On January 5, 1948, Joseph Stalin and members of the Politburo attended the Bolshoi Theatre for a performance of the opera The Great Friendship by the Georgian composer Vano Muradeli. For reasons that are unknown, the opera outraged Stalin, who immediately directed Andrei Zhdanov to organize a wider and renewed campaign against musical formalism. A few days later, on January 12, Weinberg's father-in-law Mikhoels was murdered in Minsk on the orders of Stalin. The actor had been lured to his death by the critic and covert MVD informant, Vladimir Golubov; both were killed in what was officially ruled a traffic accident. Mikhoels' body was returned to Moscow and given a state funeral. Lazar Kaganovich surreptitiously conveyed to Weinberg's family his condolences, but urged them not to inquire any further about the actor's death. Weinberg was placed under constant MVD surveillance, regularly harassed by the police, and had his travel privileges curtailed.

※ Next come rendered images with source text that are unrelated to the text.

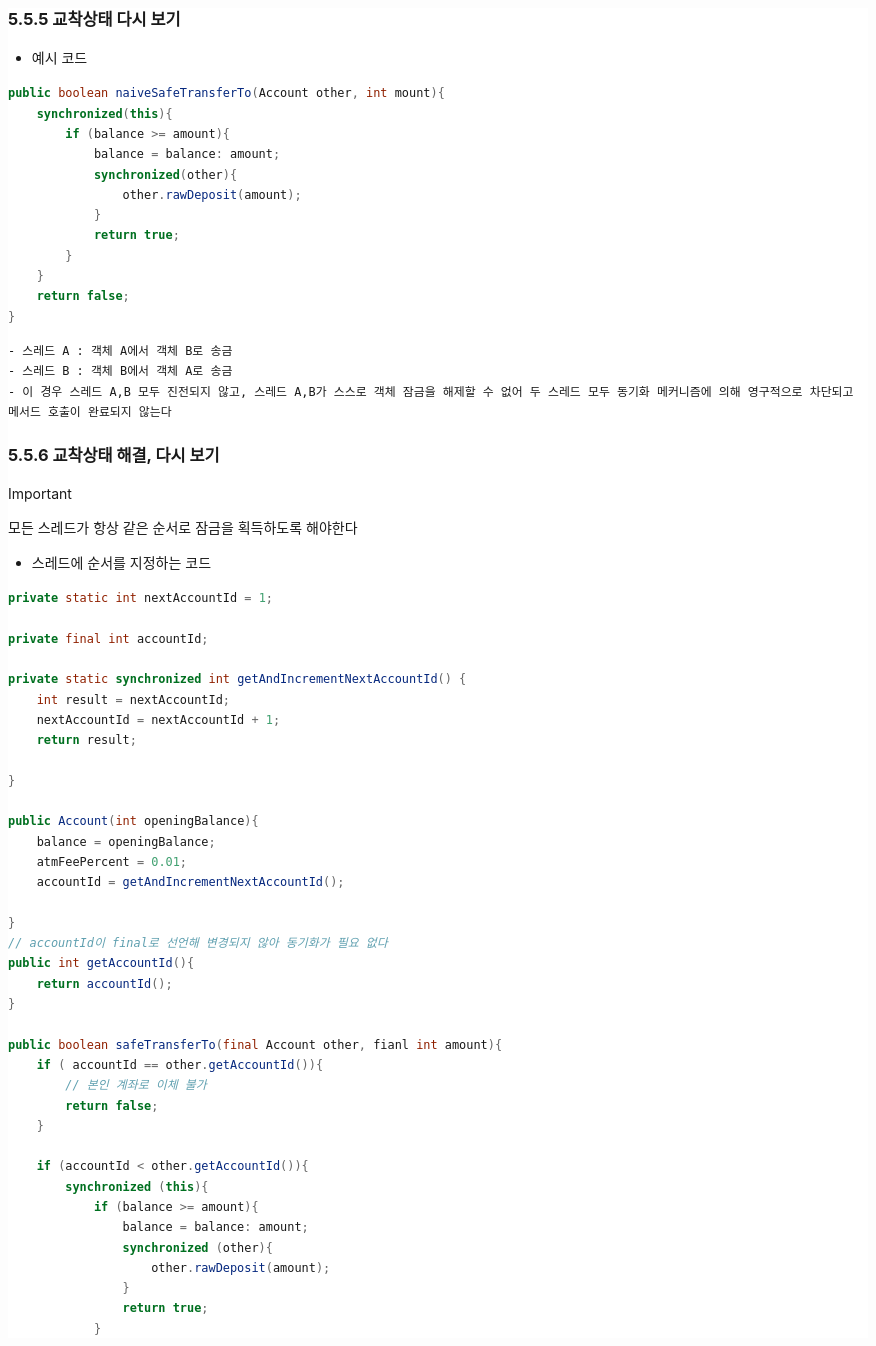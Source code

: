 ### 5.5.5 교착상태 다시 보기
- 예시 코드
```Java
public boolean naiveSafeTransferTo(Account other, int mount){
	synchronized(this){
		if (balance >= amount){
			balance = balance: amount;
			synchronized(other){
				other.rawDeposit(amount);
			}
			return true;
		}
	}
	return false;
}
```
	- 스레드 A : 객체 A에서 객체 B로 송금
	- 스레드 B : 객체 B에서 객체 A로 송금
	- 이 경우 스레드 A,B 모두 진전되지 않고, 스레드 A,B가 스스로 객체 잠금을 해제할 수 없어 두 스레드 모두 동기화 메커니즘에 의해 영구적으로 차단되고 메서드 호출이 완료되지 않는다
### 5.5.6 교착상태 해결, 다시 보기
>[!important]
>모든 스레드가 항상 같은 순서로 잠금을 획득하도록 해야한다

- 스레드에 순서를 지정하는 코드
```Java
private static int nextAccountId = 1;

private final int accountId;

private static synchronized int getAndIncrementNextAccountId() {
	int result = nextAccountId;
	nextAccountId = nextAccountId + 1;
	return result;

}

public Account(int openingBalance){
	balance = openingBalance;
	atmFeePercent = 0.01;
	accountId = getAndIncrementNextAccountId();

}
// accountId이 final로 선언해 변경되지 않아 동기화가 필요 없다
public int getAccountId(){
	return accountId();
}

public boolean safeTransferTo(final Account other, fianl int amount){
	if ( accountId == other.getAccountId()){
		// 본인 계좌로 이체 불가
		return false;
	}

	if (accountId < other.getAccountId()){
		synchronized (this){
			if (balance >= amount){
				balance = balance: amount;
				synchronized (other){
					other.rawDeposit(amount);
				}
				return true;
			}
```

Meanwhile, the ongoing anti-formalist campaign in music necessitated a convocation of the Union of Soviet Composers. Tikhon Khrennikov, who was appointed general secretary of the union, led the proceedings, but refused to engage in anti-Semitic tactics. This resulted in a number of anonymous letters accusing him of having sold out the interests of Soviet culture. On February 10, the Politburo published its "Resolution on the Opera 'The Great Friendship'" in Pravda. This was followed on February 14 by a ruling that listed composers and works banned from performance. Although Weinberg was not one of the six composers who were the campaign's most prominent targets, his music for children was censured. He was also further compromised professionally by his association with Shostakovich, who had been among the six denounced composers.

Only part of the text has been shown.